Stored records
===

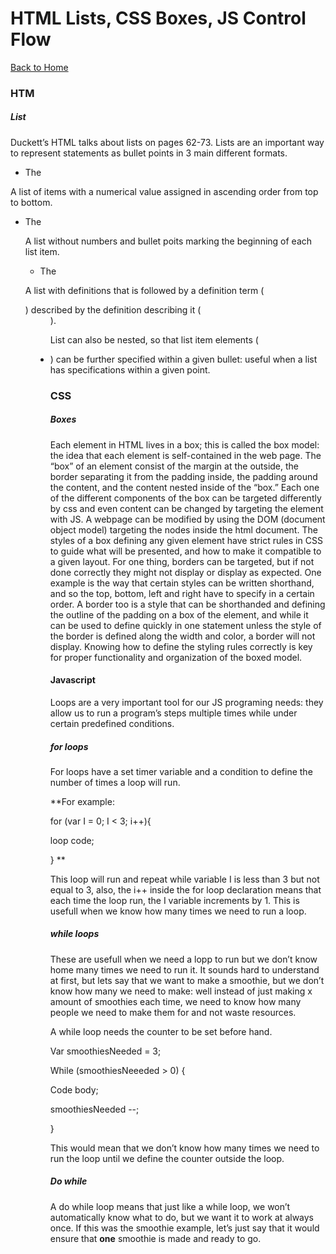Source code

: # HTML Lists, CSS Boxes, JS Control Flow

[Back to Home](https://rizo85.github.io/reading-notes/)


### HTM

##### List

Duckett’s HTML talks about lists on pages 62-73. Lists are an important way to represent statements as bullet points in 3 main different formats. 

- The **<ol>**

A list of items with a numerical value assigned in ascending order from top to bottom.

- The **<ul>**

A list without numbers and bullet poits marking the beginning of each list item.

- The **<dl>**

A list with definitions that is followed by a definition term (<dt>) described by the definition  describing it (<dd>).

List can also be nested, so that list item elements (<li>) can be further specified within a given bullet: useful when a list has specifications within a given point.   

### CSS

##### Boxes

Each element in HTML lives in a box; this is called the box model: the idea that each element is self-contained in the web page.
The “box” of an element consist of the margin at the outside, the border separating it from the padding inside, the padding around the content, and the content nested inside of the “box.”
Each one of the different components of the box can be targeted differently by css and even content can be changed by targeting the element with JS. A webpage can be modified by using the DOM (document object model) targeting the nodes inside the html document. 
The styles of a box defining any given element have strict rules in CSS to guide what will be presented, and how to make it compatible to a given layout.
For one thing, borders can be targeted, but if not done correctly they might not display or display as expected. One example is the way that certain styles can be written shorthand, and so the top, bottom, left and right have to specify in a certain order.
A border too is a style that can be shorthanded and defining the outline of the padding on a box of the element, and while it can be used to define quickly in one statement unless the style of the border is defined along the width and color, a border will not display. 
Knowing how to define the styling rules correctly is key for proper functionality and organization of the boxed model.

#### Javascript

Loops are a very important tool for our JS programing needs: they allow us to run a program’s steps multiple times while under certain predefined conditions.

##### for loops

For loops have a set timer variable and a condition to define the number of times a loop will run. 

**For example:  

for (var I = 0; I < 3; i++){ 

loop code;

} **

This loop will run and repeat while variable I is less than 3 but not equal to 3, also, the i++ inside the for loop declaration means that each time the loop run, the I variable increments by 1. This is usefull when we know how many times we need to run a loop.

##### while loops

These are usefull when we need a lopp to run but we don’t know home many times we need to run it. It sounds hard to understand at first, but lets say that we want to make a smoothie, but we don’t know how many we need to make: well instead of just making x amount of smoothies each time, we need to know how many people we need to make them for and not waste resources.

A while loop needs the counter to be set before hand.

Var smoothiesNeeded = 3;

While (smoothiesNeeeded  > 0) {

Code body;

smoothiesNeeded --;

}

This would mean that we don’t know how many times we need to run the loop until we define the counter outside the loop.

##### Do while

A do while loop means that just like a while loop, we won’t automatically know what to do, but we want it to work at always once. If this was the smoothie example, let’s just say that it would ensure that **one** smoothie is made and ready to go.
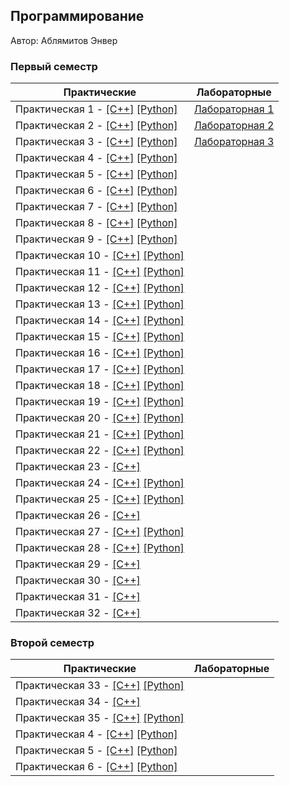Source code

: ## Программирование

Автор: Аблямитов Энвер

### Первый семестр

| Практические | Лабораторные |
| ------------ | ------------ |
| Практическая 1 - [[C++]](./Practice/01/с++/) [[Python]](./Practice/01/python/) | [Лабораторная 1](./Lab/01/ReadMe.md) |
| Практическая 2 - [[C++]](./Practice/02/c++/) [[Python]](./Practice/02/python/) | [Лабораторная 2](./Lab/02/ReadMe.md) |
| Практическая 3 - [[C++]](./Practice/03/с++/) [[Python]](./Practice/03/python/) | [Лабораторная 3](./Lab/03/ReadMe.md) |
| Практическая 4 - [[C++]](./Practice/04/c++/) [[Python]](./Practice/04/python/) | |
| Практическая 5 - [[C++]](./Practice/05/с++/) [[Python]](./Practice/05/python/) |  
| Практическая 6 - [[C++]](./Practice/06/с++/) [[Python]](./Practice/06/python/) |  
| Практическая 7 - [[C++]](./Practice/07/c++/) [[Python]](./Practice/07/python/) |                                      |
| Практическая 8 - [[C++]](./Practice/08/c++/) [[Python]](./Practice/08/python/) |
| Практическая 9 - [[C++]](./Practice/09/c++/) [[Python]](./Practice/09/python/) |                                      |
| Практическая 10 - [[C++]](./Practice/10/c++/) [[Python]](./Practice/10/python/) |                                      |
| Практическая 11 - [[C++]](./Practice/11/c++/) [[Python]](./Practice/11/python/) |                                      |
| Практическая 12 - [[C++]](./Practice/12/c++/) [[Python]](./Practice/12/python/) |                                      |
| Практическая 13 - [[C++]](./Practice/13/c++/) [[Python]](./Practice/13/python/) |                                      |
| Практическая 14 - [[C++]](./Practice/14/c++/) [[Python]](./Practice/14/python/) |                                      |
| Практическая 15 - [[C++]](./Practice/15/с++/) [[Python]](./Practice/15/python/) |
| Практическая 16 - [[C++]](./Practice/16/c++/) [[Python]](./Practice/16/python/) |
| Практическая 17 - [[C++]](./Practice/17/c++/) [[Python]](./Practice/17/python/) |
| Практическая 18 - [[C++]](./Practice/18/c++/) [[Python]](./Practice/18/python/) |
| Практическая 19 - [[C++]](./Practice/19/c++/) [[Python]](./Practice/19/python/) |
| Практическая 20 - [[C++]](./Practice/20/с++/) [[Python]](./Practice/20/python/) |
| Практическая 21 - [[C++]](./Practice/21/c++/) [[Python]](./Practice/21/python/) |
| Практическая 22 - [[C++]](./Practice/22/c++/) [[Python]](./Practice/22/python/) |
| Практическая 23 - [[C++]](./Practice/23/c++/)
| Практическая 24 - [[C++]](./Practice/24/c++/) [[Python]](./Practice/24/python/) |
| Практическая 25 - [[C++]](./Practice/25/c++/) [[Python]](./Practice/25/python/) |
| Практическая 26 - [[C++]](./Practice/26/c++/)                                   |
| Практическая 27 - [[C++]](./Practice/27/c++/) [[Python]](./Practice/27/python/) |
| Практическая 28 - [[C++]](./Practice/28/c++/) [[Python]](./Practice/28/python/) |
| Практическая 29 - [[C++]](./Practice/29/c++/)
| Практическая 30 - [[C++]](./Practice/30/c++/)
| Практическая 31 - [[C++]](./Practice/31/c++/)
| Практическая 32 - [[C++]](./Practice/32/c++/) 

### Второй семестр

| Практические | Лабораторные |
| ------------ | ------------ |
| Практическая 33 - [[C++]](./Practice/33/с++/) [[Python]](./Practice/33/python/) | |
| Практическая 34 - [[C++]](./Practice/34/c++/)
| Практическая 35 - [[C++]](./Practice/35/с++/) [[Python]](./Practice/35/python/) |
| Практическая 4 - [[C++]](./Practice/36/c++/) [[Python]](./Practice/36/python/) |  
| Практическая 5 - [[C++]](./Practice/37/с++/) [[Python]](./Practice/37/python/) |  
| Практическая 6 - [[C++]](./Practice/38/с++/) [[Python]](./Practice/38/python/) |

===

What to work on — Of the lines in the data, report each one containing the string "from".

Response below —
A list of items with a numerical value assigned in ascending order from top to bottom.
The “box” of an element consist of the margin at the outside, the border separating it from the padding inside, the padding around the content, and the content nested inside of the “box.”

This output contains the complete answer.